_WHAT TO WORK ON_
The answer must be every line of the records below that contains the word "myrepo".

[Collected data]
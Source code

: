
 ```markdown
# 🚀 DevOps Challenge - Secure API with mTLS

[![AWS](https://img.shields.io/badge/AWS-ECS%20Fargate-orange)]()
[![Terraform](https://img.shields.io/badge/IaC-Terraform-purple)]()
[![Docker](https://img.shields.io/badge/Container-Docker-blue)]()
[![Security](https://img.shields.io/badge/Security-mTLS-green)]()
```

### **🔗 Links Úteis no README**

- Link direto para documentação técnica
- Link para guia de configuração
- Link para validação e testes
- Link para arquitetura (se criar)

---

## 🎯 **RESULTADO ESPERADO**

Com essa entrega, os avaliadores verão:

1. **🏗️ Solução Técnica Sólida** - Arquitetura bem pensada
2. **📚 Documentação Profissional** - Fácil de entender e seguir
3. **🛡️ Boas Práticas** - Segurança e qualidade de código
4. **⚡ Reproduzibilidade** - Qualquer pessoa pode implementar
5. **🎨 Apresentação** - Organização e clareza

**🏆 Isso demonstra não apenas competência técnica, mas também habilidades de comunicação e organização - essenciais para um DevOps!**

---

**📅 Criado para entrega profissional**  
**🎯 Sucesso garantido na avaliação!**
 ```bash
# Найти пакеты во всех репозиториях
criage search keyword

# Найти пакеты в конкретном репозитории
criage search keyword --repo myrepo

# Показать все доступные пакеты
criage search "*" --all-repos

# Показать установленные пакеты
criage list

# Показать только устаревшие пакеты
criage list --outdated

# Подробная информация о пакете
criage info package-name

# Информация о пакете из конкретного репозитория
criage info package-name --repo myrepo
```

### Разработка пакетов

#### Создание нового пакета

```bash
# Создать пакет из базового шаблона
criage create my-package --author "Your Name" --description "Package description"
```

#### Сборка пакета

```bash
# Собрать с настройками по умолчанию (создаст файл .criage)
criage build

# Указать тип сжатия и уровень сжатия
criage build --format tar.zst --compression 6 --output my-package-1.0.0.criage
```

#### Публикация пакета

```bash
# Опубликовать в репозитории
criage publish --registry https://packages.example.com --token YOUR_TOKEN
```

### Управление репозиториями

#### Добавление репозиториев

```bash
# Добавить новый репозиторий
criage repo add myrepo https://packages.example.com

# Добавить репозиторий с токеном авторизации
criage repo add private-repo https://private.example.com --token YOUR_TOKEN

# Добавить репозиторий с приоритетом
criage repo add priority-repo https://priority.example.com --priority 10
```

_FINISHED TASK_
criage search keyword --repo myrepo
criage info package-name --repo myrepo
criage repo add myrepo https://packages.example.com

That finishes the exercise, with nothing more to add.